The other consideration is the reader’s time. Because of high application volume and the need to give every applicant fair and thorough consideration, schools are forced to limit the amount of information in each file. If you consistently extend your answers beyond the suggested limits, you are essentially asking the reader to give you more time than they are devoting to the other applicants. In other words, if you were to ignore the word limits and overshoot by 30% throughout, this might imply that you consider yourself to be 25% more interesting than everyone else who applied.
That being said, there is some leeway.
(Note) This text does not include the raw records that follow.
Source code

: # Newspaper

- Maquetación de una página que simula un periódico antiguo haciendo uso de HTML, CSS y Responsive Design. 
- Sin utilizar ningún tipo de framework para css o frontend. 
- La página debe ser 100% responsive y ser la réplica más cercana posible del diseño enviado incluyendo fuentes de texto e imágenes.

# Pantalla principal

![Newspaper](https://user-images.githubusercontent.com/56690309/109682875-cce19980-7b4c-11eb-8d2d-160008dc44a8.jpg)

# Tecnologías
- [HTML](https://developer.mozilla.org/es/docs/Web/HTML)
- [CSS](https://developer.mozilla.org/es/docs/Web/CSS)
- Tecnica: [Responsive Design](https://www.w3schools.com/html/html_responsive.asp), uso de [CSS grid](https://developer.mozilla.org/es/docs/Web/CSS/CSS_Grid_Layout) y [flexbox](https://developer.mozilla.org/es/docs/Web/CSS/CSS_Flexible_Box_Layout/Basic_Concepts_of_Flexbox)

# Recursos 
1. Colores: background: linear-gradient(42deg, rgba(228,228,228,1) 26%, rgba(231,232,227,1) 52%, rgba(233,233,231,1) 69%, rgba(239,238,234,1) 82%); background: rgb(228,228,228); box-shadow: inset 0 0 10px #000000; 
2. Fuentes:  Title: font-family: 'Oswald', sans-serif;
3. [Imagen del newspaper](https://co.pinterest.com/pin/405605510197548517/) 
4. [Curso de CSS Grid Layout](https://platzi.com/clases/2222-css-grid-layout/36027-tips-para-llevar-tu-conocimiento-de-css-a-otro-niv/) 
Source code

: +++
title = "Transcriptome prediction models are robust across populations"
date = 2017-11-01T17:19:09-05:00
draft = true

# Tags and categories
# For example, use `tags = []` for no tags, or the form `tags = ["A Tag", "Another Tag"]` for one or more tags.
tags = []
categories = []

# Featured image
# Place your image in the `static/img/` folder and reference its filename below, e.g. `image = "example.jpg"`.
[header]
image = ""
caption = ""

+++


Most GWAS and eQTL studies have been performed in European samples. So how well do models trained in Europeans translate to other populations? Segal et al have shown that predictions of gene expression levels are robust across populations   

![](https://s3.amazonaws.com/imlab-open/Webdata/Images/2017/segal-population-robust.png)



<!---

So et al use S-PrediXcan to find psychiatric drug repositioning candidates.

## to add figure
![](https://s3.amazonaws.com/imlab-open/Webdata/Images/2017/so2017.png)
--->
For the vast majority of programs, it’s generally acceptable to exceed the word limit by 5%. There are, of course, a few exceptions:
Caveat #1: If a school gives you a range (e.g., 250-750 words), you should ideally stay within that range.
Caveat #2: If a school gives you a page limit (e.g., 2 pages), you should stay within that limit – without excessive margin manipulation or font size reduction.
In terms of the other end of the length issue, it is likely unwise to consistently fall more than 5% below the word limits, as this is valuable room in which to share further information about your candidacy (and might signal a lack of effort, experience, or accomplishments).
Best of luck to all those working on their application essays!